Mr Tessman said the rain water was running “everywhere”.

“I’m not sure how much rain we had. Feels like metres, the way that it came down,” he said.

He said the rainfall had initially been a welcome sight on his dairy property, but he had “got more than we could probably handle”.

It wasn’t just humans who were taken by surprise.
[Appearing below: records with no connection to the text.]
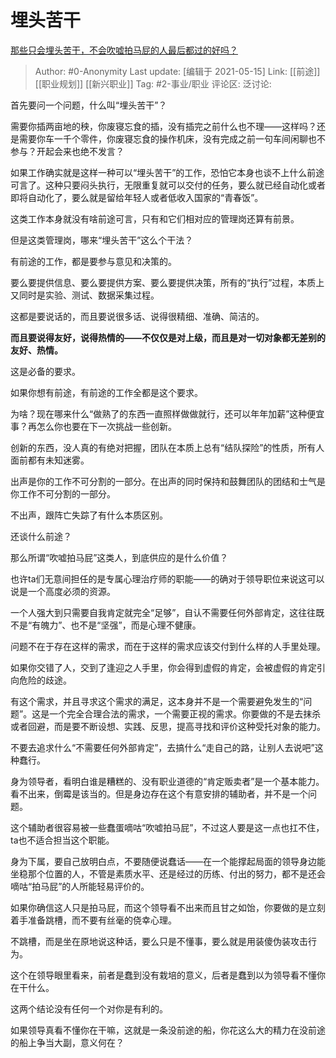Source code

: # 埋头苦干
[那些只会埋头苦干，不会吹嘘拍马屁的人最后都过的好吗？](https://www.zhihu.com/question/443803778/answer/1733094511)

> Author: #0-Anonymity
> Last update: [编辑于 2021-05-15]
> Link: [[前途]] [[职业规划]] [[新兴职业]]
> Tag: #2-事业/职业
> 评论区:
> 泛讨论:

首先要问一个问题，什么叫“埋头苦干”？

需要你插两亩地的秧，你废寝忘食的插，没有插完之前什么也不理——这样吗？还是需要你车一千个零件，你废寝忘食的操作机床，没有完成之前一句车间闲聊也不参与？开起会来也绝不发言？

如果工作确实就是这样一种可以“埋头苦干”的工作，恐怕它本身也谈不上什么前途可言了。这种只要闷头执行，无限重复就可以交付的任务，要么就已经自动化或者即将自动化了，要么就是留给年轻人或者低收入国家的“青春饭”。

这类工作本身就没有啥前途可言，只有和它们相对应的管理岗还算有前景。

但是这类管理岗，哪来“埋头苦干”这么个干法？

有前途的工作，都是要参与意见和决策的。

要么要提供信息、要么要提供方案、要么要提供决策，所有的“执行”过程，本质上又同时是实验、测试、数据采集过程。

这都是要说话的，而且要说很多话、说得很精细、准确、简洁的。

**而且要说得友好，说得热情的——不仅仅是对上级，而且是对一切对象都无差别的友好、热情。**

这是必备的要求。

如果你想有前途，有前途的工作全都是这个要求。

为啥？现在哪来什么“做熟了的东西一直照样做做就行，还可以年年加薪”这种便宜事？再怎么你也要在下一次挑战一些创新。

创新的东西，没人真的有绝对把握，团队在本质上总有“结队探险”的性质，所有人面前都有未知迷雾。

出声是你的工作不可分割的一部分。在出声的同时保持和鼓舞团队的团结和士气是你工作不可分割的一部分。

不出声，跟阵亡失踪了有什么本质区别。

还谈什么前途？

那么所谓“吹嘘拍马屁”这类人，到底供应的是什么价值？

也许ta们无意间担任的是专属心理治疗师的职能——的确对于领导职位来说这可以说是一个高度必须的资源。

一个人强大到只需要自我肯定就完全“足够”，自认不需要任何外部肯定，这往往既不是“有魄力”、也不是“坚强”，而是心理不健康。

问题不在于存在这样的需求，而在于这样的需求应该交付到什么样的人手里处理。

如果你交错了人，交到了逢迎之人手里，你会得到虚假的肯定，会被虚假的肯定引向危险的歧途。

有这个需求，并且寻求这个需求的满足，这本身并不是一个需要避免发生的“问题”。这是一个完全合理合法的需求，一个需要正视的需求。你要做的不是去抹杀或者回避，而是要不断设想、实践、反思，提高寻找和评价这种受托对象的能力。

不要去追求什么“不需要任何外部肯定”，去搞什么“走自己的路，让别人去说吧”这种蠢行。

身为领导者，看明白谁是糟糕的、没有职业道德的“肯定贩卖者”是一个基本能力。看不出来，倒霉是该当的。但是身边存在这个有意安排的辅助者，并不是一个问题。

这个辅助者很容易被一些蠢蛋嘀咕“吹嘘拍马屁”，不过这人要是这一点也扛不住，ta也不适合担当这个职能。

身为下属，要自己放明白点，不要随便说蠢话——在一个能撑起局面的领导身边能坐稳那个位置的人，不管是素质水平、还是经过的历练、付出的努力，都不是还会嘀咕“拍马屁”的人所能轻易评价的。

如果你确信这人只是拍马屁，而这个领导看不出来而且甘之如饴，你要做的是立刻着手准备跳槽，而不要有丝毫的侥幸心理。

不跳槽，而是坐在原地说这种话，要么只是不懂事，要么就是用装傻伪装攻击行为。

这个在领导眼里看来，前者是蠢到没有栽培的意义，后者是蠢到以为领导看不懂你在干什么。

这两个结论没有任何一个对你是有利的。

如果领导真看不懂你在干嘛，这就是一条没前途的船，你花这么大的精力在没前途的船上争当大副，意义何在？
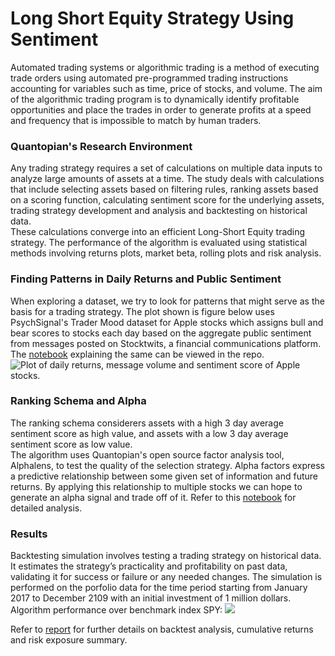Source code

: # Long Short Equity Strategy Using Sentiment
Automated trading systems or algorithmic trading is a method of
executing trade orders using automated pre-programmed trading instructions accounting
for variables such as time, price of stocks, and volume. The aim of the algorithmic trading
program is to dynamically identify profitable opportunities and place the trades in order to
generate profits at a speed and frequency that is impossible to match by
human traders.

### Quantopian's Research Environment
Any trading strategy requires a set of calculations on multiple data inputs to analyze large
amounts of assets at a time. The study deals with calculations that include selecting assets
based on filtering rules, ranking assets based on a scoring function, calculating sentiment
score for the underlying assets, trading strategy development and analysis and backtesting
on historical data.  
These calculations converge into an efficient Long-Short Equity trading
strategy. The performance of the algorithm is evaluated using statistical methods involving
returns plots, market beta, rolling plots and risk analysis. 

### Finding Patterns in Daily Returns and Public Sentiment
When exploring a dataset, we try to look for patterns that might serve as the basis for a
trading strategy. The plot shown is figure below uses PsychSignal's Trader Mood dataset for
Apple stocks which assigns bull and bear scores to stocks each day based on the aggregate
public sentiment from messages posted on Stocktwits, a financial communications
platform. The [notebook](https://github.com/divyaprakash0426/Quantopian-Long-Short-Equity-Strategy/blob/master/sentiment_intuition/SMA_tesla%20and%20apple.ipynb) explaining the same can be viewed in the repo.  
![Plot of daily returns, message volume and sentiment score of Apple stocks.](https://github.com/divyaprakash0426/Quantopian-Long-Short-Equity-Strategy/blob/master/images/sentiment_intuition.png)

### Ranking Schema and Alpha
The ranking schema considerers assets with a high 3 day average sentiment score as high
value, and assets with a low 3 day average sentiment score as low value.  
The algorithm uses Quantopian's open source factor analysis tool, Alphalens, to
test the quality of the selection strategy. Alpha factors express a predictive relationship
between some given set of information and future returns. By applying this relationship to
multiple stocks we can hope to generate an alpha signal and trade off of it. Refer to this [notebook](https://github.com/divyaprakash0426/Quantopian-Long-Short-Equity-Strategy/blob/master/strategy_development/long_short.ipynb) for detailed analysis.  

### Results
Backtesting simulation involves testing a trading strategy on historical data. It estimates
the strategy’s practicality and profitability on past data, validating it for success or failure
or any needed changes. The simulation is performed on the porfolio data for the time period
starting from January 2017 to December 2109 with an initial investment of 1 million
dollars.   
Algorithm performance over benchmark index SPY: ![](https://github.com/divyaprakash0426/Quantopian-Long-Short-Equity-Strategy/blob/master/images/algo_performance.png)

Refer to [report](https://github.com/divyaprakash0426/Quantopian-Long-Short-Equity-Strategy/blob/master/report/report.pdf) for further details on backtest analysis, cumulative returns and risk exposure summary.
This cockatoo was left soggy, shaken and crestfallen when the storm passed.

Teresa Francis was getting ready to pick peaches and nectarines at her stone fruit orchard in Kumbia in the South Burnett when the storms hit.

Ms Francis said she had lost all but five per cent of her crop, which would cost her about $1.5 million.

“We’ve gone from picking fruit this morning that was perfect, it was shaping up to be an unreal season, to probably 20 minutes at about lunchtime, and it’s all gone,” Ms Francis said.

“We have fruit that’s not under hail netting and that’s been wiped out,” she said.

“We’ve got fruit under hail netting, and the hail netting was older hail netting and it’s all ripped and the fruit under that’s all damaged.

“It’s heartbreaking, for 20 minutes for your livelihood to be gone.

“I feel sorry for a lot of our workers, they’re travelling and their caravans have been damaged, some of our workers live locally, their houses have had windows smashed.”

Brianna Reynolds, who works at the petrol station in Kumbia, said the storm passed in less than 10 minutes.

“It ripped through pretty quick but it was heavy. Out in the main street it looked [like it was] about six o’clock in the afternoon — it was dark and then it just hit,” she said.

“Very loud – couldn’t hear yourself think.”

BOM senior forecaster Jonty Hall said the storms were fast-moving and tracking towards the coast.

“They’ve been stronger than anything else around at the moment, and capable of producing damaging winds and very large hail,” he said.

“We’ve seen hail reported up to tennis ball size at this stage – it’s possible some of these storms could even be capable of producing hail stones larger than that, so it’s certainly capable of causing damage and being quite dangerous.”

Mr Hall said the cells were capable of producing damaging or even destructive winds.

“We’ve had some wind damage reported, lots of trees down [and] we’ve heard of some sheds being demolished,” he said.

“These aren’t likely to be the only two cells through the afternoon — there’s likely to be others to developing through that Darling Downs area and extending north-east towards the Wide Bay coast and Bundaberg.”

A more general severe thunderstorm warning is also current for the Wide Bay and Burnett and parts of the Central Highlands and Coalfields, Darling Downs and Granite Belt and South-East Coast forecast districts.

Heavy rain has also been falling across large parts of the Brisbane metropolitan area.